■ **WORK REQUEST**: Could you find every line in the entries below that holds the word "Basin" and copy it?

■ **PROVIDED DATA**:
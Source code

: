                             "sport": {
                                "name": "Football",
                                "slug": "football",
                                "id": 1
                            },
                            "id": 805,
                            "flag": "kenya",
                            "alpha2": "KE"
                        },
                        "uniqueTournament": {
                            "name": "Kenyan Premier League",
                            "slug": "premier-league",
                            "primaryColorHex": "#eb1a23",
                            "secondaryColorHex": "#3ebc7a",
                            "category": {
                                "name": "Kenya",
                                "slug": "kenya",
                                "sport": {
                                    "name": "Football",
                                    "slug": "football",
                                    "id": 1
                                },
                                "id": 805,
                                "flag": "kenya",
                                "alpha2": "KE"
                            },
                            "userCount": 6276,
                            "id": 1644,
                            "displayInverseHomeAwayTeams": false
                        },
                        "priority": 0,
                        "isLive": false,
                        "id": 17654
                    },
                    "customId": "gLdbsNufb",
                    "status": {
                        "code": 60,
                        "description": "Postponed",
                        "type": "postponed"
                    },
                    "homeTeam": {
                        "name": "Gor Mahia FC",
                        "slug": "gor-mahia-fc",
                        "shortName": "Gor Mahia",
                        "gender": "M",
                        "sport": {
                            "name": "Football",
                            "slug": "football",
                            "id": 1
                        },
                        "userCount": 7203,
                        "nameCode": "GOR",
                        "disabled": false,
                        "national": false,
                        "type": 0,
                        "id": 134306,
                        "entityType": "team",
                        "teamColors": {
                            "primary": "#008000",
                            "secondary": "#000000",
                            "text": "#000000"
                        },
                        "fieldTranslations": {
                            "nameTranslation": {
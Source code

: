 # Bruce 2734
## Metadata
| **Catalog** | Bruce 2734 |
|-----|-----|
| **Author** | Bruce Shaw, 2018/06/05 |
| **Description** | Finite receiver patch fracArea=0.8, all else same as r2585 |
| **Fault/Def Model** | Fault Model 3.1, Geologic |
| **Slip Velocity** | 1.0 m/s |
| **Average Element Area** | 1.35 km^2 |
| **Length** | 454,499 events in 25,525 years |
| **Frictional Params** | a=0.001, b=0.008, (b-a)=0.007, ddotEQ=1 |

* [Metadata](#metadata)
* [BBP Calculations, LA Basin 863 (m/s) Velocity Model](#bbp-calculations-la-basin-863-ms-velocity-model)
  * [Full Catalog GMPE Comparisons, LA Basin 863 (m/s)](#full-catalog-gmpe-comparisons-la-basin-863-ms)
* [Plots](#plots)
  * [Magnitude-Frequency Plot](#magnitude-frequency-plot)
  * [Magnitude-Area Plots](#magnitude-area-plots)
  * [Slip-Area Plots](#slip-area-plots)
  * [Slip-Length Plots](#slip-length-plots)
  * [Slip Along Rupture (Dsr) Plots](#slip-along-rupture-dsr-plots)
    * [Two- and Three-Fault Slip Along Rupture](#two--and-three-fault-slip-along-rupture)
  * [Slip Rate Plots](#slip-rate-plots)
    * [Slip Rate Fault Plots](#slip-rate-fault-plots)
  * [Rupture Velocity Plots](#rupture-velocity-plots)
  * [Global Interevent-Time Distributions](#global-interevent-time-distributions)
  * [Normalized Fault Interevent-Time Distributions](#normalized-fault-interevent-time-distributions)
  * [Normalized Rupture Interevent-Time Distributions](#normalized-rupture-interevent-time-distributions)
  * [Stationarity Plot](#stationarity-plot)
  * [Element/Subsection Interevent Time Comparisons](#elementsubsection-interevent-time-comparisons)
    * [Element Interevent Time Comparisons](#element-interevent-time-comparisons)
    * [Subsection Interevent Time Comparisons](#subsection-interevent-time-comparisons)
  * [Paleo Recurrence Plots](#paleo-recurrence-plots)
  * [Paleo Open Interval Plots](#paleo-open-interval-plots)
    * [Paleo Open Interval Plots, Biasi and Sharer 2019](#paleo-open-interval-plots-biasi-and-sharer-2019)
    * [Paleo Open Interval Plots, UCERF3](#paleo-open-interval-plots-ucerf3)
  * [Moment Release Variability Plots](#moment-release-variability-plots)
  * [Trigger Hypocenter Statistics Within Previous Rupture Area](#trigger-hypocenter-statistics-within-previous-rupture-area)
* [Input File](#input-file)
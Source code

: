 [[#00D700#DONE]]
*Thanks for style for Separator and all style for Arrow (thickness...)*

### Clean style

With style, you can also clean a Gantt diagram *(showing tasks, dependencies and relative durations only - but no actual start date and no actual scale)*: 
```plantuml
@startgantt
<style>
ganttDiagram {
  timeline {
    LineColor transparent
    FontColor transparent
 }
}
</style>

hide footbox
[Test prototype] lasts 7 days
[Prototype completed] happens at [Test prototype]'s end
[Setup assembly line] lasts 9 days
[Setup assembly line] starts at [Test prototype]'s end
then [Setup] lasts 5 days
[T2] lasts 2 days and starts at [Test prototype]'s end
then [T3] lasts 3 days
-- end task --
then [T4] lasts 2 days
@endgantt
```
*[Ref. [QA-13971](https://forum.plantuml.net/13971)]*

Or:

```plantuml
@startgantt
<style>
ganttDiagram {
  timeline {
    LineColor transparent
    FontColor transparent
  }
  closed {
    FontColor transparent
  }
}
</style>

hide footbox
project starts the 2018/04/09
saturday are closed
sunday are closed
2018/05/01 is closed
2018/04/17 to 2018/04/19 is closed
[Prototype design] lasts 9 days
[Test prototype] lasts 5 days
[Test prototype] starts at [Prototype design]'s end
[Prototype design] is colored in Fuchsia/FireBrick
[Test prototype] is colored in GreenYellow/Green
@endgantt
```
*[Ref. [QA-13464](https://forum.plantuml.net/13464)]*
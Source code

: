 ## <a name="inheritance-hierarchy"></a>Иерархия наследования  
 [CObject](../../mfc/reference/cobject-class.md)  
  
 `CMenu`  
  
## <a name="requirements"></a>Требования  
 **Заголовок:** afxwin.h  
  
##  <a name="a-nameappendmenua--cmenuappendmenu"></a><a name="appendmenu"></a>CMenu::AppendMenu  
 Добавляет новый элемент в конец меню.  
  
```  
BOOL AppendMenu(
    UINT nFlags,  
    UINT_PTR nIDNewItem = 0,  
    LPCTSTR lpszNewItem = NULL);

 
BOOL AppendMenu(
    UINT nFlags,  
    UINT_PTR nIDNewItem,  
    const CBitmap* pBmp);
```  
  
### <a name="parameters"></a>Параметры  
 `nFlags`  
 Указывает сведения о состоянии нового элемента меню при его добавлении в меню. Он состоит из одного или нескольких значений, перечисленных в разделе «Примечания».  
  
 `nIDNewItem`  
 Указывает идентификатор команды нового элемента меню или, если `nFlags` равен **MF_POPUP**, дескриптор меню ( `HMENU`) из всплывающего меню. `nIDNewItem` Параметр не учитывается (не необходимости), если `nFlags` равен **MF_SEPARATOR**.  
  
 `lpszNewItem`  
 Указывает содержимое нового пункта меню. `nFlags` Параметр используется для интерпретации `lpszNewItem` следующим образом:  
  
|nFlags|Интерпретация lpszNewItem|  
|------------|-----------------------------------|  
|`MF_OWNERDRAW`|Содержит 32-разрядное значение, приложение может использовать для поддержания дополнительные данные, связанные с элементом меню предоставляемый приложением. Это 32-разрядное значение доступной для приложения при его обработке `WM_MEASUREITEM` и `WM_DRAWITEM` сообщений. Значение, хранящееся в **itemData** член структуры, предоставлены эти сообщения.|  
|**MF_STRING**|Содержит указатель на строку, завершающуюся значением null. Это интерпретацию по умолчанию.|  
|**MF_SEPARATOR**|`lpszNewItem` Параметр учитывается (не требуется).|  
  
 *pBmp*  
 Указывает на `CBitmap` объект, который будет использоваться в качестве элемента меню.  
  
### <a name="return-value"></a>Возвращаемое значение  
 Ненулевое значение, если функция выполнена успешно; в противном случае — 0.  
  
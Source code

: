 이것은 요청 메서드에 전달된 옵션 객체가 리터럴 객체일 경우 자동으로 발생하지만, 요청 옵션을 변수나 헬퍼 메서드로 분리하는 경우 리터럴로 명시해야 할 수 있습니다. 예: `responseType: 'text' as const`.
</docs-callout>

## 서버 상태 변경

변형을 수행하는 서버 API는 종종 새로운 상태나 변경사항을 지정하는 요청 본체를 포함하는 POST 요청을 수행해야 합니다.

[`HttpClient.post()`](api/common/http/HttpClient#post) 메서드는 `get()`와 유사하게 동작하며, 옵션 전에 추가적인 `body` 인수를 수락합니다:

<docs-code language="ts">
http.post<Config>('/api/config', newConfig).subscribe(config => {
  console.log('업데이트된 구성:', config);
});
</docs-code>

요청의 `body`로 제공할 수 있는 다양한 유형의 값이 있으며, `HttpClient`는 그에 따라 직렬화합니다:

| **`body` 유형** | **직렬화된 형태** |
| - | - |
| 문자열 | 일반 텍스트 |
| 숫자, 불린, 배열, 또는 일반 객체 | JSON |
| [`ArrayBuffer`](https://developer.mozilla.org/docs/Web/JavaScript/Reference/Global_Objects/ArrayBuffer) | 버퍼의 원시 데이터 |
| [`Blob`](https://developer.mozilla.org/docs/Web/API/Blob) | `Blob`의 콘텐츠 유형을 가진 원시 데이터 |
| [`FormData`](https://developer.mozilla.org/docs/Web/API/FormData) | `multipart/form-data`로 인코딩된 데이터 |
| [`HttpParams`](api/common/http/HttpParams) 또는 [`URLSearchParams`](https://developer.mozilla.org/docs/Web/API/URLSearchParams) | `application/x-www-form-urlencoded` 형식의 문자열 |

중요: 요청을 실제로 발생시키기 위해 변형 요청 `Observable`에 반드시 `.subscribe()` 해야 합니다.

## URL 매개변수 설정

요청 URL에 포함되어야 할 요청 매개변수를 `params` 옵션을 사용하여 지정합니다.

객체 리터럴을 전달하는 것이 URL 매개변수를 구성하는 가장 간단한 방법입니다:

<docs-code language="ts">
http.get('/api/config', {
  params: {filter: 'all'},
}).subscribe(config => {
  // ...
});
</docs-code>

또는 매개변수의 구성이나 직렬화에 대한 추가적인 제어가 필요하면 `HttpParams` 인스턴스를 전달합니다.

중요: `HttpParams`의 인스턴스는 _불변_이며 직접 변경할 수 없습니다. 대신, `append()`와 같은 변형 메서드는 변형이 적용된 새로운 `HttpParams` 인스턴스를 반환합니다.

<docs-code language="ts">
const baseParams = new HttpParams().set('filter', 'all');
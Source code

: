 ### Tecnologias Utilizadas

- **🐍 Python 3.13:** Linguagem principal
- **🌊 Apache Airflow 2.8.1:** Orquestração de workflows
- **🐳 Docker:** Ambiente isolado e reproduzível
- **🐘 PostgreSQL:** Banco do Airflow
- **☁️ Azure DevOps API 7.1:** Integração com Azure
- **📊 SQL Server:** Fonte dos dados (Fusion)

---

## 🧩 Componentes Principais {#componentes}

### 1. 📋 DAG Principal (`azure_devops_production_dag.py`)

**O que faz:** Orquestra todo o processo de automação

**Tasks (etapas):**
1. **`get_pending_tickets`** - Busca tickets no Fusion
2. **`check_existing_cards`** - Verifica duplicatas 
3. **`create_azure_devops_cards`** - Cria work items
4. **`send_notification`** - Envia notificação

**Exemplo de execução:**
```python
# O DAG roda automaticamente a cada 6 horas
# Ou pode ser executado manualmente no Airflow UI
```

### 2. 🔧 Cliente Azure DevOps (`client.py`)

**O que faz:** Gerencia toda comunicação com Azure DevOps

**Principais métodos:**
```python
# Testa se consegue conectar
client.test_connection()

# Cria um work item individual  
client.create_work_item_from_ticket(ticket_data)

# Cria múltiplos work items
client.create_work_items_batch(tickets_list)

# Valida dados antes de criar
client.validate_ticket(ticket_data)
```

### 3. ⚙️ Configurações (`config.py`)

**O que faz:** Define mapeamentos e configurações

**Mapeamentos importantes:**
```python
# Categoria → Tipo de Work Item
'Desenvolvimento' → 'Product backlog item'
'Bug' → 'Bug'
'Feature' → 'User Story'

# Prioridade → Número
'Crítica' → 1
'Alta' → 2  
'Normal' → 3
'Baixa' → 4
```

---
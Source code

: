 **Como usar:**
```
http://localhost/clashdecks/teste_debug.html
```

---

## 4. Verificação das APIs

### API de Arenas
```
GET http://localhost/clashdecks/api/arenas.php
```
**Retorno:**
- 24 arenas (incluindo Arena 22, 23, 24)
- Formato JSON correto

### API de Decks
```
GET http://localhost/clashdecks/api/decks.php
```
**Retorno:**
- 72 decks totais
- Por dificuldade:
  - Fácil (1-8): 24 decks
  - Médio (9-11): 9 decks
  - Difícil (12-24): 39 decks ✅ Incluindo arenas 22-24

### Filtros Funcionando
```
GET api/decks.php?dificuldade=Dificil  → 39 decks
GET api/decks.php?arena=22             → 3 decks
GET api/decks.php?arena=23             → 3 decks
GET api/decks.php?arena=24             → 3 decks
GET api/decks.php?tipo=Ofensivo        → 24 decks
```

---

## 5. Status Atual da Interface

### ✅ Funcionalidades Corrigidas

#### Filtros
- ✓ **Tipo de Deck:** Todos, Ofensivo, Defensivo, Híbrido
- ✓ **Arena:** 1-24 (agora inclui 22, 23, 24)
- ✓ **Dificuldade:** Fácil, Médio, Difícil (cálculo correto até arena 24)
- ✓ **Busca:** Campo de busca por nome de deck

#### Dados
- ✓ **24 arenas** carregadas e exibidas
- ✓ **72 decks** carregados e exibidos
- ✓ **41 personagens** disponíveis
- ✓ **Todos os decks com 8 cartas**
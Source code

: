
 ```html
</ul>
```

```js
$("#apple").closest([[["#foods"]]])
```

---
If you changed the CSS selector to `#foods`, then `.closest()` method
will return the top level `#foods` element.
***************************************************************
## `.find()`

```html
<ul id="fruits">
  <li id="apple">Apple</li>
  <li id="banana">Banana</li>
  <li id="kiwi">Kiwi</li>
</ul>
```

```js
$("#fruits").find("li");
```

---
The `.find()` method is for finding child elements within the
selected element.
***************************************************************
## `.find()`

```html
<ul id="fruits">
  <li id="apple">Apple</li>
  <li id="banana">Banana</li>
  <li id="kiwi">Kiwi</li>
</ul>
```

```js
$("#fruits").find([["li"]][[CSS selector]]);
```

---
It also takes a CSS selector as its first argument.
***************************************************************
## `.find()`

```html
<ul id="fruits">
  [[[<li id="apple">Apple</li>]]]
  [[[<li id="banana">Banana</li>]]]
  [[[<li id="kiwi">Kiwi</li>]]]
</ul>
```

■ **WRITTEN RESPONSE**:
* [BBP Calculations, LA Basin 863 (m/s) Velocity Model](#bbp-calculations-la-basin-863-ms-velocity-model)
  * [Full Catalog GMPE Comparisons, LA Basin 863 (m/s)](#full-catalog-gmpe-comparisons-la-basin-863-ms)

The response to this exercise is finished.